Geleneksel “göksel konsey” anlayışı, Allah’ın iradesine ortak koşulan bir yapı tahayyül eder. Bu, bilinçsizce de olsa ilahi otoriteye şirk koşmaktır. Çünkü:

❗ Allah kararında ortaksızdır.

❗ Allah’ın sözleri tartışmaya açılmaz, itiraz edilmez, değiştirilmez.

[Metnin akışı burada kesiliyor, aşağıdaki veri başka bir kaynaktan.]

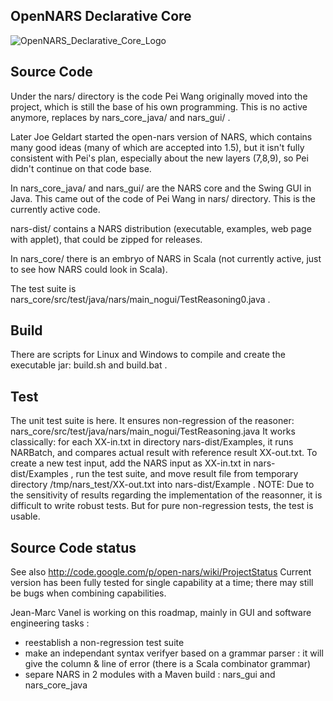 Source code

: OpenNARS Declarative Core
-------------------------
![OpenNARS_Declarative_Core_Logo](https://user-images.githubusercontent.com/8284677/53459976-6ee8bb80-3a33-11e9-8ae4-2325fc587565.png)

Source Code
-----------
Under the nars/ directory is the code Pei Wang originally moved into the project, which is still the base of his own programming. This is no active anymore, replaces by nars_core_java/ and nars_gui/ .

Later Joe Geldart started the open-nars version of NARS, which contains many good ideas (many of which are accepted into 1.5), but it isn't fully consistent with Pei's plan, especially about the new layers (7,8,9), so Pei didn't continue on that code base.

In nars_core_java/ and nars_gui/ are the NARS core and the Swing GUI in Java. This came out of the code of Pei Wang in nars/ directory. This is the currently active code.

nars-dist/ contains a NARS distribution (executable, examples, web page with applet), that could be zipped for releases.

In nars_core/ there is an embryo of NARS in Scala (not currently active, just to see how NARS could look in Scala).

The test suite is nars_core/src/test/java/nars/main_nogui/TestReasoning0.java .


Build
-----
There are scripts for Linux and Windows to compile and create the executable jar:
build.sh and build.bat .

Test
----
The unit test suite is here. It ensures non-regression of the reasoner:
nars_core/src/test/java/nars/main_nogui/TestReasoning.java
It works classically: for each  XX-in.txt in directory nars-dist/Examples, it runs NARBatch, and compares actual result with reference result  XX-out.txt.
To create a new test input, add the NARS input as XX-in.txt in nars-dist/Examples , run the test suite, and move result file from temporary directory
/tmp/nars_test/XX-out.txt
into nars-dist/Example .
NOTE:
Due to the sensitivity of results regarding the implementation of the reasonner, it is difficult to write robust tests. But for pure non-regression tests, the test is usable.


Source Code status
------------------
See also http://code.google.com/p/open-nars/wiki/ProjectStatus
Current version has been fully tested for single capability at a time; there may still be bugs when combining capabilities.

Jean-Marc Vanel is working on this roadmap, mainly in GUI and software engineering tasks :
- reestablish a non-regression test suite
- make an independant syntax verifyer based on a grammar parser : it will give the column & line of error (there is a Scala combinator grammar)
- separe NARS in 2 modules with a Maven build : nars_gui and nars_core_java
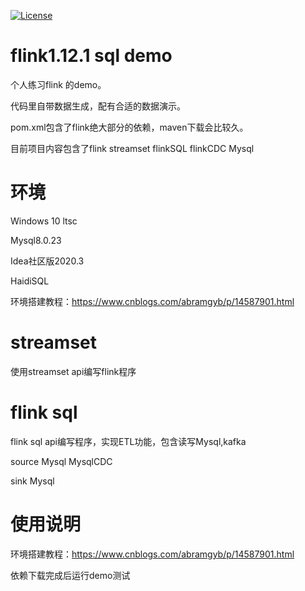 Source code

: [![License](http://img.shields.io/:license-apache%202.0-brightgreen.svg)](http://www.apache.org/licenses/LICENSE-2.0.html)

# flink1.12.1 sql demo
 个人练习flink 的demo。
 
 代码里自带数据生成，配有合适的数据演示。
 
 pom.xml包含了flink绝大部分的依赖，maven下载会比较久。
 
 目前项目内容包含了flink streamset flinkSQL flinkCDC Mysql
 
# 环境
Windows 10 ltsc

Mysql8.0.23

Idea社区版2020.3

HaidiSQL

环境搭建教程：https://www.cnblogs.com/abramgyb/p/14587901.html

# streamset
 使用streamset api编写flink程序

# flink sql
 flink sql api编写程序，实现ETL功能，包含读写Mysql,kafka 
 
 source Mysql MysqlCDC
 
 sink Mysql

# 使用说明
 环境搭建教程：https://www.cnblogs.com/abramgyb/p/14587901.html

 依赖下载完成后运行demo测试
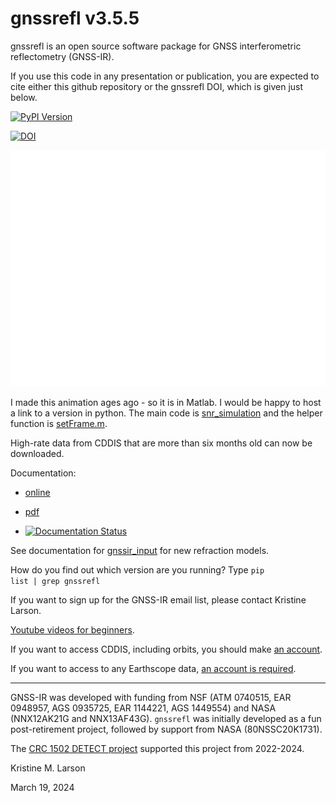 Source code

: # gnssrefl v3.5.5 

gnssrefl is an open source software package for GNSS interferometric reflectometry (GNSS-IR). 

If you use this code in any presentation or publication, you are expected to cite either 
this github repository or the gnssrefl DOI, which is given just below.

[![PyPI Version](https://img.shields.io/pypi/v/gnssrefl.svg)](https://pypi.python.org/pypi/gnssrefl) 

[![DOI](https://zenodo.org/badge/doi/10.5281/zenodo.5601494.svg)](http://dx.doi.org/10.5281/zenodo.5601494) 



![](docs/myAnimation.gif)

I made this animation ages ago - so it is in Matlab.  I would be happy to host a link to 
a version in python.  The main code is [snr_simulation](docs/pages/snr_simulation.m) 
and the helper function is [setFrame.m](docs/pages/set_Frame.m). 

High-rate data from CDDIS that are more than six months old can now be downloaded.

Documentation:

- [online](https://gnssrefl.readthedocs.io/en/latest/)

- [pdf](https://gnssrefl.readthedocs.io/_/downloads/en/latest/pdf/)

- [![Documentation Status](https://readthedocs.org/projects/gnssrefl/badge/?version=latest)](https://gnssrefl.readthedocs.io/en/latest/?badge=latest)

See documentation for [gnssir_input](https://gnssrefl.readthedocs.io/en/latest/api/gnssrefl.gnssir_input.html) for new refraction models.

How do you find out which version are you running? Type <code>pip list | grep gnssrefl</code>

If you want to sign up for the GNSS-IR email list, please contact Kristine Larson.

[Youtube videos for beginners](https://www.youtube.com/channel/UCC1NW5oS7liG7C8NBK148Bg).

If you want to access CDDIS, including orbits, you should make [an account](https://urs.earthdata.nasa.gov/users/new).

If you want to access to any Earthscope data, [an account is required](https://data-idm.unavco.org/user/profile/login).

<HR> 

GNSS-IR was developed with funding from NSF (ATM 0740515, EAR 0948957, AGS 0935725, EAR 1144221, AGS 1449554) and 
NASA (NNX12AK21G and NNX13AF43G). <code>gnssrefl</code> was initially developed 
as a fun post-retirement project, followed by support from NASA (80NSSC20K1731).

The [CRC 1502 DETECT project](https://sfb1502.de/) supported this project from 2022-2024.

Kristine M. Larson

March 19, 2024


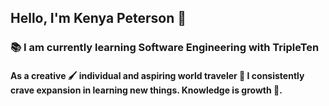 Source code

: ## Hello, I'm Kenya Peterson 👋

### 📚 I am currently learning Software Engineering with TripleTen
#### As a creative 🖌 individual and aspiring world traveler 🛫 I consistently crave expansion in learning new things. Knowledge is growth 🌱.


<!--
**Kenya-P/Kenya-P** is a ✨ _special_ ✨ repository because its `README.md` (this file) appears on your GitHub profile.

Here are some ideas to get you started:

- 🔭 I’m currently working on ...
- 🌱 I’m currently learning ...
- 👯 I’m looking to collaborate on ...
- 🤔 I’m looking for help with ...
- 💬 Ask me about ...
- 📫 How to reach me: ...
- 😄 Pronouns: ...
- ⚡ Fun fact: ...
-->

❗ Melekler bile “işleyicidir”, “taşıyıcıdır”; asla “karar verici” değil. (Tahrîm 66:6)




---

✨ 5. Sonuç: Mele’-i A‘lâ = Kur’an’ın Yüce Bilgi Deposu

Kur’an’ın dilsel yapısı, bağlamsal örüntüsü ve tevhid ilkesi ışığında, mele’-i a‘lâ:

Allah’ın katında bulunan,

Vahiy olarak insanlığa gönderilen,

Eksiksiz, değerli ve dopdolu olan,

Sadece seçilmiş elçilere açılan,

Şeytanların müdahale edemediği,

Ve Peygamber’in ilk kez karşılaştığı
→ YÜCE VAHİY DEPOSUDUR.



---

🔊 Kapanış Cümlesi:

 “Mele’-i A‘lâ, gökte bir melekler konseyi değil; Allah’ın vahyini saklayan, yeryüzüne indirilen yüce bilgi deposudur.”

Onun bilgi hazineleri bitmez😔

Gelelim  "Mele’i A‘lâ" Dinlemelerine❓️


Kur’an’da cinlerin "mele’i a‘lâ"ya kulak verememesi ve arkalarından "şihâb" (yakıcı alev/top) gönderilmesi, senin de fark ettiğin gibi, sadece “göğe tırmanan yaratıklar” anlatımı değil; Kur’an’ın yüce bilgi deposuna erişmeye çalışan ama ehliyetli olmayan kişi/tür anlayışıyla da doğrudan ilişkilidir.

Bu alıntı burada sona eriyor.